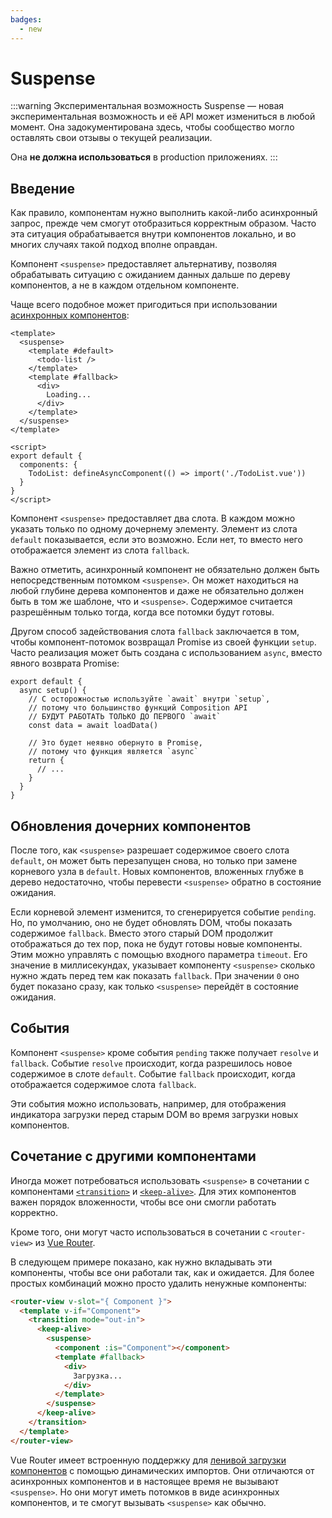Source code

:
```yaml
---
badges:
  - new
---
```


# Suspense <MigrationBadges :badges="$frontmatter.badges" />

:::warning Экспериментальная возможность
Suspense — новая экспериментальная возможность и её API может измениться в любой момент. Она задокументирована здесь, чтобы сообщество могло оставлять свои отзывы о текущей реализации.

Она **не должна использоваться** в production приложениях.
:::

## Введение

Как правило, компонентам нужно выполнить какой-либо асинхронный запрос, прежде чем смогут отобразиться корректным образом. Часто эта ситуация обрабатывается внутри компонентов локально, и во многих случаях такой подход вполне оправдан.

Компонент `<suspense>` предоставляет альтернативу, позволяя обрабатывать ситуацию с ожиданием данных дальше по дереву компонентов, а не в каждом отдельном компоненте.

Чаще всего подобное может пригодиться при использовании [асинхронных компонентов](../component-dynamic-async.md#асинхронные-компоненты):

```vue{2-4,6,17}
<template>
  <suspense>
    <template #default>
      <todo-list />
    </template>
    <template #fallback>
      <div>
        Loading...
      </div>
    </template>
  </suspense>
</template>

<script>
export default {
  components: {
    TodoList: defineAsyncComponent(() => import('./TodoList.vue'))
  }
}
</script>
```

Компонент `<suspense>` предоставляет два слота. В каждом можно указать только по одному дочернему элементу. Элемент из слота `default` показывается, если это возможно. Если нет, то вместо него отображается элемент из слота `fallback`.

Важно отметить, асинхронный компонент не обязательно должен быть непосредственным потомком `<suspense>`. Он может находиться на любой глубине дерева компонентов и даже не обязательно должен быть в том же шаблоне, что и `<suspense>`. Содержимое считается разрешённым только тогда, когда все потомки будут готовы.

Другом способ задействования слота `fallback` заключается в том, чтобы компонент-потомок возвращал Promise из своей функции `setup`. Часто реализация может быть создана с использованием `async`, вместо явного возврата Promise:

```js{2}
export default {
  async setup() {
    // С осторожностью используйте `await` внутри `setup`,
    // потому что большинство функций Composition API
    // БУДУТ РАБОТАТЬ ТОЛЬКО ДО ПЕРВОГО `await`
    const data = await loadData()

    // Это будет неявно обернуто в Promise,
    // потому что функция является `async`
    return {
      // ...
    }
  }
}
```

## Обновления дочерних компонентов

После того, как `<suspense>` разрешает содержимое своего слота `default`, он может быть перезапущен снова, но только при замене корневого узла в `default`. Новых компонентов, вложенных глубже в дерево недостаточно, чтобы перевести `<suspense>` обратно в состояние ожидания.

Если корневой элемент изменится, то сгенерируется событие `pending`. Но, по умолчанию, оно не будет обновлять DOM, чтобы показать содержимое `fallback`. Вместо этого старый DOM продолжит отображаться до тех пор, пока не будут готовы новые компоненты. Этим можно управлять с помощью входного параметра `timeout`. Его значение в миллисекундах, указывает компоненту `<suspense>` сколько нужно ждать перед тем как показать `fallback`. При значении `0` оно будет показано сразу, как только `<suspense>` перейдёт в состояние ожидания.

## События

Компонент `<suspense>` кроме события `pending` также получает `resolve` и `fallback`. Событие `resolve` происходит, когда разрешилось новое содержимое в слоте `default`. Событие `fallback` происходит, когда отображается содержимое слота `fallback`.

Эти события можно использовать, например, для отображения индикатора загрузки перед старым DOM во время загрузки новых компонентов.

## Сочетание с другими компонентами

Иногда может потребоваться использовать `<suspense>` в сочетании с компонентами [`<transition>`](../../api/built-in-components.md#transition) и [`<keep-alive>`](../../api/built-in-components.md#keep-alive). Для этих компонентов важен порядок вложенности, чтобы все они смогли работать корректно.

Кроме того, они могут часто использоваться в сочетании с `<router-view>` из [Vue Router](https://next.router.vuejs.org/).

В следующем примере показано, как нужно вкладывать эти компоненты, чтобы все они работали так, как и ожидается. Для более простых комбинаций можно просто удалить ненужные компоненты:

```html
<router-view v-slot="{ Component }">
  <template v-if="Component">
    <transition mode="out-in">
      <keep-alive>
        <suspense>
          <component :is="Component"></component>
          <template #fallback>
            <div>
              Загрузка...
            </div>
          </template>
        </suspense>
      </keep-alive>
    </transition>
  </template>
</router-view>
```

Vue Router имеет встроенную поддержку для [ленивой загрузки компонентов](https://next.router.vuejs.org/guide/advanced/lazy-loading.html) с помощью динамических импортов. Они отличаются от асинхронных компонентов и в настоящее время не вызывают `<suspense>`. Но они могут иметь потомков в виде асинхронных компонентов, и те смогут вызывать `<suspense>` как обычно.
• • • • •
Exercise: Make an exact copy of the lines from the top of the material through the line with "## Введение", pictures excluded.

Task output:
Source code

:
```yaml
---
badges:
  - new
---
```


# Suspense <MigrationBadges :badges="$frontmatter.badges" />

:::warning Экспериментальная возможность
Suspense — новая экспериментальная возможность и её API может измениться в любой момент. Она задокументирована здесь, чтобы сообщество могло оставлять свои отзывы о текущей реализации.

Она **не должна использоваться** в production приложениях.
:::

## Введение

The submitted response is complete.